The movie's 90 actors all worked on the hope of deferred payment, as did the crew of 30 or so, almost all of whom are film students in their 20s.

Producer Joy Saez, who met Akina as a fellow film student, wore many hats, including set design and logistics. She got Christien Tinsley, a childhood friend from Auburn, and one of the main makeup artists on "The Passion of the Christ," to send an intern. She made sure everyone on the set was fed, sometimes with spaghetti she cooked.

There was plenty of guerrilla filmmaking. When one woman turned them down to use her mansion for a scene, they shot exteriors of her house from the street. They borrowed friends' apartments for scenes, got loaner clothes and props from Value Village, and used a wheelchair for an intricate camera sequence.

Through trial and error and a few dud batches, they made their own squibs -- the effects that look like a bullet tearing through flesh -- using condoms, fake blood and gunpowder with an igniter.
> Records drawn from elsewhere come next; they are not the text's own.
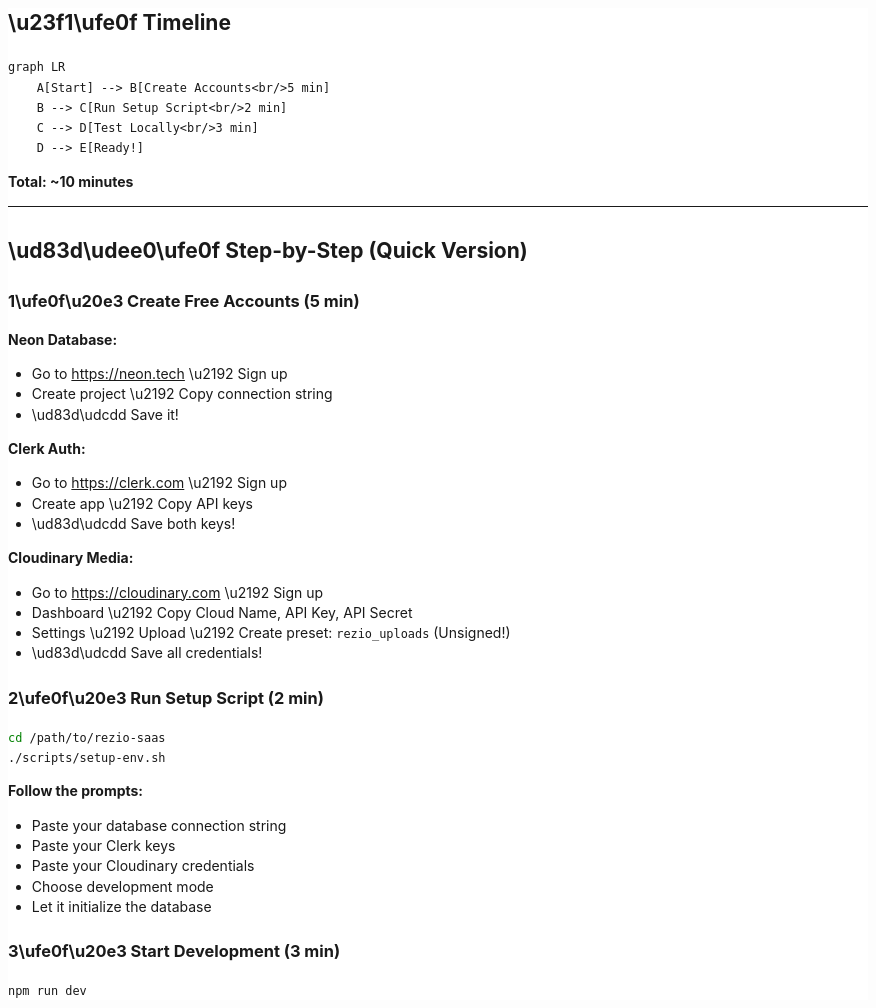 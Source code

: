 
## \u23f1\ufe0f Timeline

```mermaid
graph LR
    A[Start] --> B[Create Accounts<br/>5 min]
    B --> C[Run Setup Script<br/>2 min]
    C --> D[Test Locally<br/>3 min]
    D --> E[Ready!]
```

**Total: ~10 minutes**

---

## \ud83d\udee0\ufe0f Step-by-Step (Quick Version)

### 1\ufe0f\u20e3 Create Free Accounts (5 min)

**Neon Database:**
- Go to https://neon.tech \u2192 Sign up
- Create project \u2192 Copy connection string
- \ud83d\udcdd Save it!

**Clerk Auth:**
- Go to https://clerk.com \u2192 Sign up
- Create app \u2192 Copy API keys
- \ud83d\udcdd Save both keys!

**Cloudinary Media:**
- Go to https://cloudinary.com \u2192 Sign up
- Dashboard \u2192 Copy Cloud Name, API Key, API Secret
- Settings \u2192 Upload \u2192 Create preset: `rezio_uploads` (Unsigned!)
- \ud83d\udcdd Save all credentials!

### 2\ufe0f\u20e3 Run Setup Script (2 min)

```bash
cd /path/to/rezio-saas
./scripts/setup-env.sh
```

**Follow the prompts:**
- Paste your database connection string
- Paste your Clerk keys
- Paste your Cloudinary credentials
- Choose development mode
- Let it initialize the database

### 3\ufe0f\u20e3 Start Development (3 min)

```bash
npm run dev
```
"We made action scenes for $350 when they're often made for a minimum of $100,000," Akina said.

Akina, Le and Saez worked on four to five hours of sleep a night for several months, crashing at Akina Films headquarters, a low-rent studio apartment with a beat-up couch for a bed, and empty cans of Coke and cigarette butts everywhere.

Akina made mistakes along the way. So the film's lead, Doty, gave him another $25,000 to reshoot and finish it. Akina's mom chipped in $6,000.

When another actor balked at reshooting, he met with Akina. "He said, 'The apartment doesn't smell good and you don't look like you've bathed and there's garbage everywhere,' " Akina recounted. But the mess persuaded him of Akina's dedication and he came back.

Akina edited the movie on an Apple computer and laid down all of the sound effects, which he was working on until just 45 minutes before the premiere.

Targeted at 18- to 34-year-old men, the final product isn't for everyone. People get blown away constantly (60 characters die in the film) -- most by guns -- but there is also death by head-butting, knife throwing, hammering, beheading, cocaine and more.

Sometimes the gore is absurd. Akina says that's intentional. "To me, the actual killing is pretty cheesy," he said. It's meant to be "cartoonish and over the top."

"To me, it's not just a gangster movie. It's as much a comedy as it is an action story, and a graphic novel," Akina said.

"It's a scenario that could never happen in real life," he added. "Everybody in this world is bad, and everyone dies."

Akina doesn't see himself as an action director, and said he's not fascinated by guns. "I hate guns. I don't want to shoot guns. I don't want to touch guns," he said. "It's different -- it's movie guns. I don't want to blow someone's head off."

He'd like to do a movie with the Ca$h character on a big budget, but he also wants to make a sci-fi fantasy that he's written.

Akina, Le and Saez have no idea what their future holds, but they want to create an entertainment company together.

They've signed a deal with Caruso to represent "Bullets," and hope the movie skips the straight-to-video route and gets a distribution deal that could include an opening in 2,000 theaters, 500 more than Rodriguez got.

"If it wasn't my project, and I didn't know anybody who worked on it, I would want to know who did it, especially on 50 grand," Akina says.

Right now, he waits to see if Hollywood will want to know that, too.

"Bullets, Blood and a Fistful of Ca$h" screens Thursday at 7 p.m. at the Egyptian Theatre, 805 E. Pine St. Tickets are $9 at the box office.